***** Supplied records
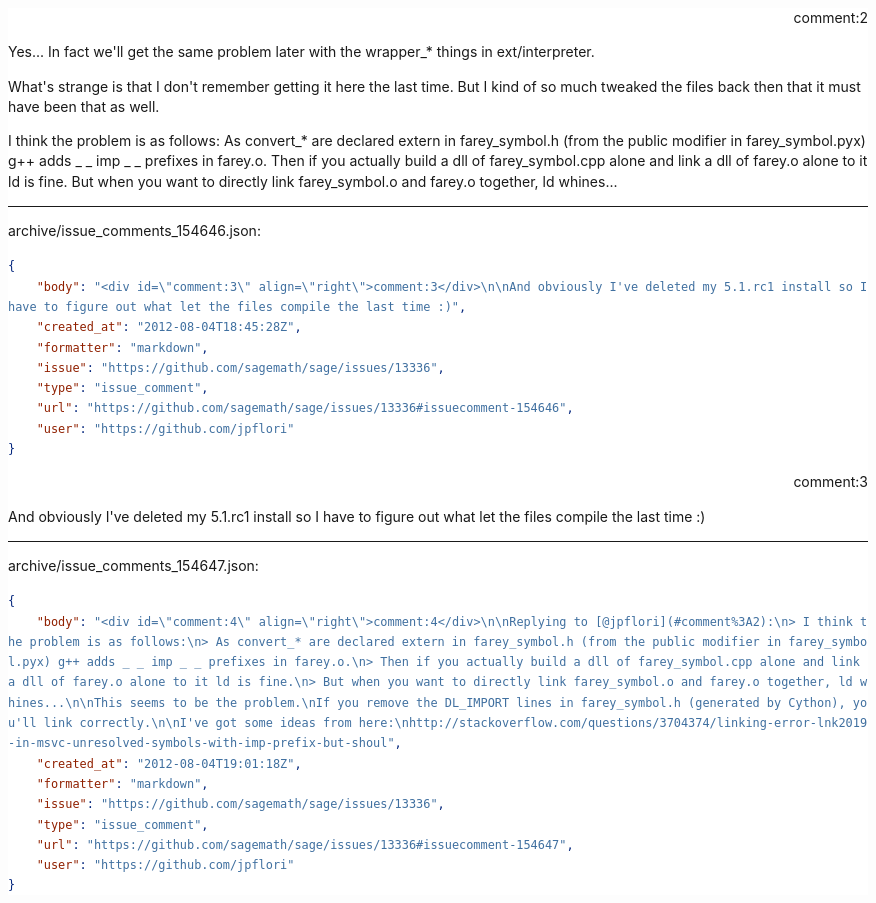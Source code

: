 <div id="comment:2" align="right">comment:2</div>

Yes...
In fact we'll get the same problem later with the wrapper_* things in ext/interpreter.

What's strange is that I don't remember getting it here the last time.
But I kind of so much tweaked the files back then that it must have been that as well.

I think the problem is as follows:
As convert_* are declared extern in farey_symbol.h (from the public modifier in farey_symbol.pyx) g++ adds _ _ imp _ _ prefixes in farey.o.
Then if you actually build a dll of farey_symbol.cpp alone and link a dll of farey.o alone to it ld is fine.
But when you want to directly link farey_symbol.o and farey.o together, ld whines...



---

archive/issue_comments_154646.json:
```json
{
    "body": "<div id=\"comment:3\" align=\"right\">comment:3</div>\n\nAnd obviously I've deleted my 5.1.rc1 install so I have to figure out what let the files compile the last time :)",
    "created_at": "2012-08-04T18:45:28Z",
    "formatter": "markdown",
    "issue": "https://github.com/sagemath/sage/issues/13336",
    "type": "issue_comment",
    "url": "https://github.com/sagemath/sage/issues/13336#issuecomment-154646",
    "user": "https://github.com/jpflori"
}
```

<div id="comment:3" align="right">comment:3</div>

And obviously I've deleted my 5.1.rc1 install so I have to figure out what let the files compile the last time :)



---

archive/issue_comments_154647.json:
```json
{
    "body": "<div id=\"comment:4\" align=\"right\">comment:4</div>\n\nReplying to [@jpflori](#comment%3A2):\n> I think the problem is as follows:\n> As convert_* are declared extern in farey_symbol.h (from the public modifier in farey_symbol.pyx) g++ adds _ _ imp _ _ prefixes in farey.o.\n> Then if you actually build a dll of farey_symbol.cpp alone and link a dll of farey.o alone to it ld is fine.\n> But when you want to directly link farey_symbol.o and farey.o together, ld whines...\n\nThis seems to be the problem.\nIf you remove the DL_IMPORT lines in farey_symbol.h (generated by Cython), you'll link correctly.\n\nI've got some ideas from here:\nhttp://stackoverflow.com/questions/3704374/linking-error-lnk2019-in-msvc-unresolved-symbols-with-imp-prefix-but-shoul",
    "created_at": "2012-08-04T19:01:18Z",
    "formatter": "markdown",
    "issue": "https://github.com/sagemath/sage/issues/13336",
    "type": "issue_comment",
    "url": "https://github.com/sagemath/sage/issues/13336#issuecomment-154647",
    "user": "https://github.com/jpflori"
}
```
**********
- **Task details**
Although the records contain pictures, restate them word for word with those pictures left out.

- **Response below**
Source code

: <div id="comment:2" align="right">comment:2</div>

Yes...
In fact we'll get the same problem later with the wrapper_* things in ext/interpreter.

What's strange is that I don't remember getting it here the last time.
But I kind of so much tweaked the files back then that it must have been that as well.

I think the problem is as follows:
As convert_* are declared extern in farey_symbol.h (from the public modifier in farey_symbol.pyx) g++ adds _ _ imp _ _ prefixes in farey.o.
Then if you actually build a dll of farey_symbol.cpp alone and link a dll of farey.o alone to it ld is fine.
But when you want to directly link farey_symbol.o and farey.o together, ld whines...



---

archive/issue_comments_154646.json:
```json
{
    "body": "<div id=\"comment:3\" align=\"right\">comment:3</div>\n\nAnd obviously I've deleted my 5.1.rc1 install so I have to figure out what let the files compile the last time :)",
    "created_at": "2012-08-04T18:45:28Z",
    "formatter": "markdown",
    "issue": "https://github.com/sagemath/sage/issues/13336",
    "type": "issue_comment",
    "url": "https://github.com/sagemath/sage/issues/13336#issuecomment-154646",
    "user": "https://github.com/jpflori"
}
```

<div id="comment:3" align="right">comment:3</div>

And obviously I've deleted my 5.1.rc1 install so I have to figure out what let the files compile the last time :)



---

archive/issue_comments_154647.json:
```json
{
    "body": "<div id=\"comment:4\" align=\"right\">comment:4</div>\n\nReplying to [@jpflori](#comment%3A2):\n> I think the problem is as follows:\n> As convert_* are declared extern in farey_symbol.h (from the public modifier in farey_symbol.pyx) g++ adds _ _ imp _ _ prefixes in farey.o.\n> Then if you actually build a dll of farey_symbol.cpp alone and link a dll of farey.o alone to it ld is fine.\n> But when you want to directly link farey_symbol.o and farey.o together, ld whines...\n\nThis seems to be the problem.\nIf you remove the DL_IMPORT lines in farey_symbol.h (generated by Cython), you'll link correctly.\n\nI've got some ideas from here:\nhttp://stackoverflow.com/questions/3704374/linking-error-lnk2019-in-msvc-unresolved-symbols-with-imp-prefix-but-shoul",
    "created_at": "2012-08-04T19:01:18Z",
    "formatter": "markdown",
    "issue": "https://github.com/sagemath/sage/issues/13336",
    "type": "issue_comment",
    "url": "https://github.com/sagemath/sage/issues/13336#issuecomment-154647",
    "user": "https://github.com/jpflori"
}
```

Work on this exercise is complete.